As a plant with an output in excess of 50MW, Lime Down is classified as a Nationally Significant Infrastructure Project (NSIP). This means that consent for its construction and operation will be made at a government rather than a local level. As MP Alicia Kears has said, bypassing the will of the people most severely impacted by giant solar farms has created an unfair “loophole” which gags local people and runs counter to the Conservative mantra of “community ownership and pride of place”. In other words, it undermines democracy.

Note that this is a government which is supposedly focused on conserving food production in the fields of the UK. As recently as 26th March 2024, it released details under the Sustainable Farming Incentive (SFI) which will limit the amount of land farmers can take out of productive actions. Under the changes, SFI applicants will only be able to put 25% of their land that take land out of direct food production.  

Tracy Ward, the Duke of Beaufort’s ex-wife, is among those objecting to the Lime Down scheme, which is currently in the so-called consultation stage. “I totally oppose all large-scale solar parks,” she said. “Solar panels should be on roofs, along motorways, or industrial sites.

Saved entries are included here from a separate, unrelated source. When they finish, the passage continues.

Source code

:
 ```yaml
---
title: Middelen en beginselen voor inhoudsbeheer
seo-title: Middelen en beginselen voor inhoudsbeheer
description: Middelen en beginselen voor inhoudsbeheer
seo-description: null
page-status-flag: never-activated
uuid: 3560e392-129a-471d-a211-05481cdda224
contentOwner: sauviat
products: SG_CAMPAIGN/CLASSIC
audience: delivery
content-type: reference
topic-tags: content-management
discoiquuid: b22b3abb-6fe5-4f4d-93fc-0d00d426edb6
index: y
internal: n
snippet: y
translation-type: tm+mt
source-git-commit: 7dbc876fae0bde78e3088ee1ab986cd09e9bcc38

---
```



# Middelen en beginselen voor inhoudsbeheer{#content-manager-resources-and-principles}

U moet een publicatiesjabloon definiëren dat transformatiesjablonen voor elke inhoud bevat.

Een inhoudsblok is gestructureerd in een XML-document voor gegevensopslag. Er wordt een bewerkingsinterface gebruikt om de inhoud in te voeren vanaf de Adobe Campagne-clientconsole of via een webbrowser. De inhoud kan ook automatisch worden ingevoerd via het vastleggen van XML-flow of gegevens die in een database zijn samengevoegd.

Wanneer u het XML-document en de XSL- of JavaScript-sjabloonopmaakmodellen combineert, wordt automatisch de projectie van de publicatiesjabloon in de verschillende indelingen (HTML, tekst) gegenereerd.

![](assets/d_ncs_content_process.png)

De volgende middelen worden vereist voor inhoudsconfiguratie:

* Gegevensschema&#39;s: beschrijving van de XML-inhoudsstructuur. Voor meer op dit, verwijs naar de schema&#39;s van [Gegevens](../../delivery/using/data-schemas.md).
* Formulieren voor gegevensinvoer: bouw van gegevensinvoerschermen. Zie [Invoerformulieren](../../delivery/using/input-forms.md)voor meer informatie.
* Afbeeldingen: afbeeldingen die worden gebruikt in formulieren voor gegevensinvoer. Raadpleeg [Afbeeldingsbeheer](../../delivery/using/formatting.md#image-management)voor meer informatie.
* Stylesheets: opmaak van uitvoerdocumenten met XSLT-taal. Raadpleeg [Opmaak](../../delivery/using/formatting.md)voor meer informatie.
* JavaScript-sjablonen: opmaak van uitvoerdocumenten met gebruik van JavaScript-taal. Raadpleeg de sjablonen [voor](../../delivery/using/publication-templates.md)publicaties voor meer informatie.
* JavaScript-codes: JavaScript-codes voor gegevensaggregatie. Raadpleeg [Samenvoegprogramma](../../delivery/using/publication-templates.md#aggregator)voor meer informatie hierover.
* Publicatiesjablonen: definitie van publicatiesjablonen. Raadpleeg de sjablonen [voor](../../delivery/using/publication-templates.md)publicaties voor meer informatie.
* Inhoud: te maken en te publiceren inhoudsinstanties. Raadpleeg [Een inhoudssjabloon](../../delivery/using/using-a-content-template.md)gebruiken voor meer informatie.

Land should be for growing food, not profits for a few landowners, manufacturers and investors.” Claiming it “will destroy the area for local walkers and riders, tourists and biodiversity”, she added: “Be careful what the climate change fear-mongering will lull us into accepting.”

Matt Ridley in the The Telegraph agrees. He wrote recently that “planning guidance on solar farms needs to change fast to stop these duke-lucrative, subsidised eyesores gobbling up more of our green and pleasant land.”

Equally striking opposition to large-scale solar plants has also come from members of the public. In little over a fortnight since details of the Lime Down proposals were announced, the number of signatories to a petition calling for the prohibition of mega solar facilities in excess of 50MW has leapt from under 3000 to over 9000 – and counting. If you haven’t already signed the petition, please do so.

Even if this doesn’t directly affect you, one day it might. This is a feeding frenzy of predatory investment banks taking away our beautiful countryside for profit and personal gain, under the illusion that it is somehow benefiting the planet. This ought to be stopped; or curtailed at least.

Hopefully, you will see from a moral point of view, that this is devastation to farming in the area, property value and damage to the environment, will encourage you to sign the petition and protect our ever dwindling landscape.